= Esri Education User Conference =

Esri's Education User Conference

Launched in 2000, Esri's Education User Conference (EdUC), is organized and hosted by Esri's Educational Programs Team the weekend before the annual Esri International User Conference (Esri UC). Held in San Diego, California, during the month of July, the mission of the EdUC is to support and promote the use of geographic information systems (GIS) in educational research, instruction, administration, and policy.

Over the years, it has grown into a sizable and popular event for those involved in using and teaching GIS in the greater educational community. This includes school teachers, youth program leaders, college and university instructors, community leaders, librarians, museum professionals, and administrators of educational institutions. The conference includes user presentation sessions, hands-on training workshops, exhibits, special interest group meetings, and a plenary session including a keynote presentation.

User presentations are organized into several tracks, including teaching with GIS, using GIS for administration and policy-making, community projects, using GIS in libraries and museums, and research on the impacts of GIS in educational settings. Presentation materials are compiled into proceedings which are published online, after the conference.

Hands-on training workshops address both the pedagogical aspects of using GIS in a classroom setting and specific software skills. The exhibits provide access to businesses, government agencies, and other organizations with products and services for using GIS in education, including GPS hardware, curriculum and textbooks, software, and certificate/degree programs. Special Interest Group (SIG) meetings provide an opportunity for networking and in-depth discussion of specialized topics.

Prior to the establishment of the EdUC, activities for educators were a regular part of the Esri UC. Today, these activities are designed to draw attendees from both the EdUC and the International UC, encouraging collaboration between academia, business, and government.

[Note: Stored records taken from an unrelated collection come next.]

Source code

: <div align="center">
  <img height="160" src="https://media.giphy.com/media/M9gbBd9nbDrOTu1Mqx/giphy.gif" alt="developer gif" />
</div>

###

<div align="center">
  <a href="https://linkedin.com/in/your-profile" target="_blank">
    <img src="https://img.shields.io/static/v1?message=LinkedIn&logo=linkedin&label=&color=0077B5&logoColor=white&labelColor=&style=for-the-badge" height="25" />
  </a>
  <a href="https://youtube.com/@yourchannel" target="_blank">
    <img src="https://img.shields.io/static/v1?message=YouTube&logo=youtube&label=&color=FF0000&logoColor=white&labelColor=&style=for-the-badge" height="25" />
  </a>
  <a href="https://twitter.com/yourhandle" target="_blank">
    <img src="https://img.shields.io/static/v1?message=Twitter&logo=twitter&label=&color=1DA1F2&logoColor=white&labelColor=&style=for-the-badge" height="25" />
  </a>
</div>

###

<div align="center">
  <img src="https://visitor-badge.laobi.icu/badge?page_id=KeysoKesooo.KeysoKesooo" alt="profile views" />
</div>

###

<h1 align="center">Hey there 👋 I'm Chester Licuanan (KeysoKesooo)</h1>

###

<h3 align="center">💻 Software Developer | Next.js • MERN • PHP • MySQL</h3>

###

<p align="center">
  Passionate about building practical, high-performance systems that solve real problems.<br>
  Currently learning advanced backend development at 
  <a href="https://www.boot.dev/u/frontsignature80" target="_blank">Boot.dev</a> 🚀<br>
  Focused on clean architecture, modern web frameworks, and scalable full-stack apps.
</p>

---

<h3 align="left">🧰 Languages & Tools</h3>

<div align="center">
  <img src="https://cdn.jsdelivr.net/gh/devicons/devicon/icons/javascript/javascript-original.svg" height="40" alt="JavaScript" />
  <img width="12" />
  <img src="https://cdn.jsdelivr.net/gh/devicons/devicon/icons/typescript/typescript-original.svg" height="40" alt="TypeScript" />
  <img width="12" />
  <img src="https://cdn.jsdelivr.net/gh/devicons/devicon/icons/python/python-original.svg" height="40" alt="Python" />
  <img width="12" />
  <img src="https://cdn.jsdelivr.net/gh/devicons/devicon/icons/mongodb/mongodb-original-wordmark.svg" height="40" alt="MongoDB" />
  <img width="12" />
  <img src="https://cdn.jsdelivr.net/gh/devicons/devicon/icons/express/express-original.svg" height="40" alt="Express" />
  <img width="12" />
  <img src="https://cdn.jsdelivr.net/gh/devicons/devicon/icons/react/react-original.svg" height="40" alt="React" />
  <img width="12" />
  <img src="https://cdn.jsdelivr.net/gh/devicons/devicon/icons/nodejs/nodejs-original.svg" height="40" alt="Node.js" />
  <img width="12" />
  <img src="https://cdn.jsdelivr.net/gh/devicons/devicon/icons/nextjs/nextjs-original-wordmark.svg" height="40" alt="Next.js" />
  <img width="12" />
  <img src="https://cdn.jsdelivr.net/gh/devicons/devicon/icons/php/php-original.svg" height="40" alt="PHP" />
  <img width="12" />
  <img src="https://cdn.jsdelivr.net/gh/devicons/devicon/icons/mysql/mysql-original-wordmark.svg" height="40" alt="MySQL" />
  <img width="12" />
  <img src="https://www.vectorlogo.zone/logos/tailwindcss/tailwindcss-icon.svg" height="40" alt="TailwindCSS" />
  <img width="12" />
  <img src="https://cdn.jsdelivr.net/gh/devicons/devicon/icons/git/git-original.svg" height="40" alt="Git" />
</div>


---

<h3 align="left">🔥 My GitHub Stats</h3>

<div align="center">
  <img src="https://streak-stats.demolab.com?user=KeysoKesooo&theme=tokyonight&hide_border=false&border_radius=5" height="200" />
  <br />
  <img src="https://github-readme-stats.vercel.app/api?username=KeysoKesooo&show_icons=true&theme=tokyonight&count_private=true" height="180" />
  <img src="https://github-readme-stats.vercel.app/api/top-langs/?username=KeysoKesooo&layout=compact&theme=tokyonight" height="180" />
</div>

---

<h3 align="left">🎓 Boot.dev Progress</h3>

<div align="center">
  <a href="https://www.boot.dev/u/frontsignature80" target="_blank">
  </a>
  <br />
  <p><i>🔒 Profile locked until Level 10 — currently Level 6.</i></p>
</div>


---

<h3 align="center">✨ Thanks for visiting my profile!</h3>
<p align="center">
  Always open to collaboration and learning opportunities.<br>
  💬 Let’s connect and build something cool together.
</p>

For example, the Academic GIS Program Fair was launched at the Esri UC in the 1990s and has since become incorporated into the Esri EdUC. This event provides attendees with the opportunity to meet with representatives from colleges and universities about their academic GIS programs and educational offerings.

In 2009, the GeoMentor program was announced during opening ceremonies at the Esri UC. This program pairs GIS professionals that would like to share their expertise with teachers that want to engage their students with GIS technology. The GeoMentor program operates as a Web-based matchmaking service between the GIS expert and the classroom and provides a structure to help professionals who work in different spheres to successfully collaborate.

== History ==

An ever-evolving event, Esri's Education User Conference has introduced various programs over the years including 4H Club participation in 2006 and the GeoMentor program in 2009. Annual keynote speakers are chosen for their interest and involvement in current issues related to geography or geographic thinking.

Keynote Speakers

- 2000 – Keynote Speaker: Mary Marlino, Digital Library for Earth System Education, "Role of DLESE in geography education." First International Conference on GIS in Education. Held at Cal State San Bernardino. Despite 107 degree heat, over 250 attendees.
- 2001 – Keynote Speaker: Roger Downs, Pennsylvania State University. Name changed to Esri Education User Conference and moved to San Diego with Esri's International User Conference. Jack Dangermond spoke to group at the closing keynote.
- 2002 – Keynote Speaker: Michael Goodchild, National Center for Geographic Information and Analysis, University of California Santa Barbara, "The Evolution of GIS." Conference moved to San Diego Marriott Hotel.
- 2003 – Keynote Speaker: Bob Pawloski, University of Nebraska at Omaha, "The partnership between the university and the National Geographic Society commemorating the bicentennial of the Lewis and Clark expedition." First EdUC Travel Scholarships, sponsored by GDT.
- 2004 – Keynote Speaker: Sandra Henderson, science educator, University Corporation for Atmospheric Research, "Applying Hands-on, Inquiry-Based Learning to Geographic Education." First Geo-Treasure Hunt, a GPS-based scavenger hunt sponsored by Trimble.
- 2005 – Keynote Speaker: David Rumsey, Founder Rumsey Collection of Historical maps, "Historical and Contemporary Methods of Teaching Geography." Michael Fay, National Geographic Society Explorer, reports on a recent project that looked at the relationship between people and African ecosystems. Exhibits included a special display of several items from Rumsey's personal collection.
- 2006 – Keynote Speaker: Dr. Allen Carroll, Chief Cartographer, National Geographic Society, "Current State of Geographic Education." 4H Club members attend EdUC
- 2007 – Keynote Speaker: Curtis W. Sumner, executive director of the American Congress on Surveying and Mapping, "GIS the fourth 'R' in Education" ESRI's Education Community Web site launched. Attendees of Esri Survey Summit invited to participate in EdUC and vice versa.
- 2008 – Keynote Speaker: Dr. Anne Knowles, professor of geography, Middlebury College, "Using GIS in Historic Scholarship and Teaching History." Hands-On Learning Lab added to program to provide more training opportunities.
- 2009 – Keynote Speaker: Dr. Henk Scholten, professor of spatial informatics, Vrije Universiteit, "The Importance of Spatial Thinking Today." GeoMentor program launched
- 2010 – Keynote Speaker: Mark Chandler, International Director of Research, Earthwatch Institute, "Citizen Science and GIS."